Nasir Al-Din Tusi is known for his great contribution in many fields of science. He is one of the well-known Muslim scholars. He worked on various subjects like sun, moon, stars, music, medicine, light and so on. He wrote around 150 books and one detailed essay on a four-sided shape known as Quadrilateral. He lived his early life in Iran and then went to Iraq where he died. Western scholar Nicolaus Copernicus studied his works when he researched on planets and stars.
Biography – Life Span
Nasir Al-Din Tusi was born on 18 February 1201 in Tu’s city located in the northeast of Iran. He studied the Quran, hadith, mathematics, and philosophy at an early age. He was raised by his mother as his father died when he was too young. From Tus, he moved to Nishapur where Nasir Al-Din was taught by a teacher whose family connections went up to Ibn-e-Sina – a famous and leading Muslim scholar.
By the age of twenty-two, he joined the Ismaili community and stayed at Quhistan in the castle of Alamut. Alamut had a rich library, he used it for scientific and philosophical research and wrote many books on these subjects. Besides, he worked on Ptolemy, Archimedes and many other Greek philosophers’ thoughts.

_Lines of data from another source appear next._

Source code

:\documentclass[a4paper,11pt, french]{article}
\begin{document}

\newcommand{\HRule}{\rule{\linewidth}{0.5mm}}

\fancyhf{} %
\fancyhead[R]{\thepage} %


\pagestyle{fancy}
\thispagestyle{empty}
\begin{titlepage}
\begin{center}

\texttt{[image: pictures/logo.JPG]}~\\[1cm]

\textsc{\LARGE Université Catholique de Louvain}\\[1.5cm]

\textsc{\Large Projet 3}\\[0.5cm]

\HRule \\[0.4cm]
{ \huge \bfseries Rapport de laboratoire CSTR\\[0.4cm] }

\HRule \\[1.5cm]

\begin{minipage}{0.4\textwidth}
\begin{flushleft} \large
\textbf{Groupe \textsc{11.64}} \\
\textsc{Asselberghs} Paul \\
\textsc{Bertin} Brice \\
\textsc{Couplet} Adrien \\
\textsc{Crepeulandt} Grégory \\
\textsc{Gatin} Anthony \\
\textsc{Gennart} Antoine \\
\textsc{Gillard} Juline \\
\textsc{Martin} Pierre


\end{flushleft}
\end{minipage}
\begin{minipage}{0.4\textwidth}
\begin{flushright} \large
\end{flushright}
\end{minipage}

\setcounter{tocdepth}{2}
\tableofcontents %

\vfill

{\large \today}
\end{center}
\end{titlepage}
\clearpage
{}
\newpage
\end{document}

Tusi remained in the castle of Alamut until 1258 when it was attacked and captured by Hulagu Khan – a Mongol leader. He joined Hulagu Khan and was appointed by him as a close advisor on scientific developments. Nasir Al-Din is known as one of the greatest astronomers who study the planets and stars. He spent his last days at Baghdad in Iraq and died there on 26 June 1274.
Discoveries and Contributions
Nasir Al-Din is known as Persian polymath which means one who is good at multiple fields. Though he worked on astronomy and mathematics at great length, yet he did not shy away from subjects like biology, medicine, music, and literature. His main discoveries can be explained in the following way.

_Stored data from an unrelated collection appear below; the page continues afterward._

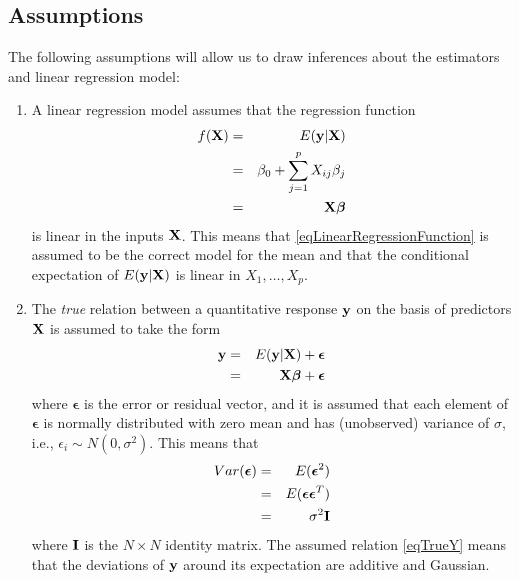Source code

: \documentclass[11pt]{article}
\theoremstyle{remark}
\begin{document}
\subsection{Assumptions}
The following assumptions will allow us to draw inferences about the estimators and linear regression model:
\begin{enumerate}
\item A linear regression model assumes that the regression function
\begin{eqnarray}
f(\bold{X}) &=& E(\bold{y}|\bold{X})\nonumber\\
&=& \beta_0 + \sum_{j=1}^p X_{ij}\beta_j\nonumber\\
&=& \bold{X}\boldsymbol{\beta}\label{eqLinearRegressionFunction}
\end{eqnarray}
is linear in the inputs $\bold{X}$. This means that \eqref{eqLinearRegressionFunction} is assumed to be the correct model for the mean and that the conditional expectation of $E(\bold{y}|\bold{X})$ is linear in $X_1,\hdots,X_p$.
\item The \emph{true} relation between a quantitative response $\bold{y}$ on the basis of predictors $\bold{X}$ is assumed to take the form
\begin{eqnarray}
\bold{y} &=& E(\bold{y}|\bold{X}) + \boldsymbol{\epsilon}\nonumber\\
&=& \bold{X}\boldsymbol{\beta} + \boldsymbol{\epsilon}\label{eqTrueY}
\end{eqnarray}
where $\boldsymbol{\epsilon}$ is the error or residual vector, and it is assumed that each element of $\boldsymbol{\epsilon}$ is normally distributed with zero mean and has (unobserved) variance of $\sigma$, i.e., $\epsilon_i \sim N(0,\sigma^2)$. This means that
\begin{eqnarray}
Var(\boldsymbol{\epsilon}) &=& E(\boldsymbol{\epsilon}^2)\nonumber\\
&=& E(\boldsymbol{\epsilon}\boldsymbol{\epsilon}^T)\nonumber\\
&=& \sigma^2\bold{I}\label{VarError}
\end{eqnarray}
where $\bold{I}$ is the $N \times N$ identity matrix. The assumed relation \eqref{eqTrueY} means that the deviations of $\bold{y}$ around its expectation are additive and Gaussian.
\end{enumerate}
\end{document}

- Trigonometry – He brought many changes in existing concepts of trigonometry given by Greek mathematician Ptolemy. With the help of trigonometry, he observed the motion and position of planets and stars.

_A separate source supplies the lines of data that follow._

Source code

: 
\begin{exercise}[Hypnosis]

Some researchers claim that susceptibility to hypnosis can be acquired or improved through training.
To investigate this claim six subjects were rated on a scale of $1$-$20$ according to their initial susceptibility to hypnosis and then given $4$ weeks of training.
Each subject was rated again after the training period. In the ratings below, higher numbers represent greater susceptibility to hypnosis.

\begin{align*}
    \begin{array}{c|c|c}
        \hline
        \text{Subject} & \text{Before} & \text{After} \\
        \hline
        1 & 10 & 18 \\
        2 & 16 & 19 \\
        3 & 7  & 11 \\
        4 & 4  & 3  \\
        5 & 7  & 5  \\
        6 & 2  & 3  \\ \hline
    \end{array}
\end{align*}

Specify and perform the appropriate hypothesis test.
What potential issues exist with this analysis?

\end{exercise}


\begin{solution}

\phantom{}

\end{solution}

- Astronomy – Tusi’s concepts on planetary motions laid foundations for further development as Nicolaus Copernicus worked on the basis of his works. Moreover, Tusi had also given the concept of Milky Way – a galaxy, it was three hundred years later confirmed by Galileo Galile
- Philosophy and literature – Tusi wrote books on Shia beliefs and moral works in Persian and on scientific like astrolabes and quadrilaterals.
- Observatory – Nasir Al-Din got the observatory constructed at Maragha in 1259 by Hulagu Khan for his research on planetary motions. It also had a library with around 400,000 books and best instruments taken from Baghdad to work on astronomy.
- Planetary Tables – The observatory helped Tusi make planetary tables and the position of planets as they moved in twelve months.
- Tusi’s Couple – Tusi’s work on trigonometry produced a model, called Tusi’s Couple, in which a small circle revolved in a big circle to show the linear or straight motion.
- The Astrolabe – This instrument was invented by Tusi to know the vertical distance between land or sea and planetary bodies.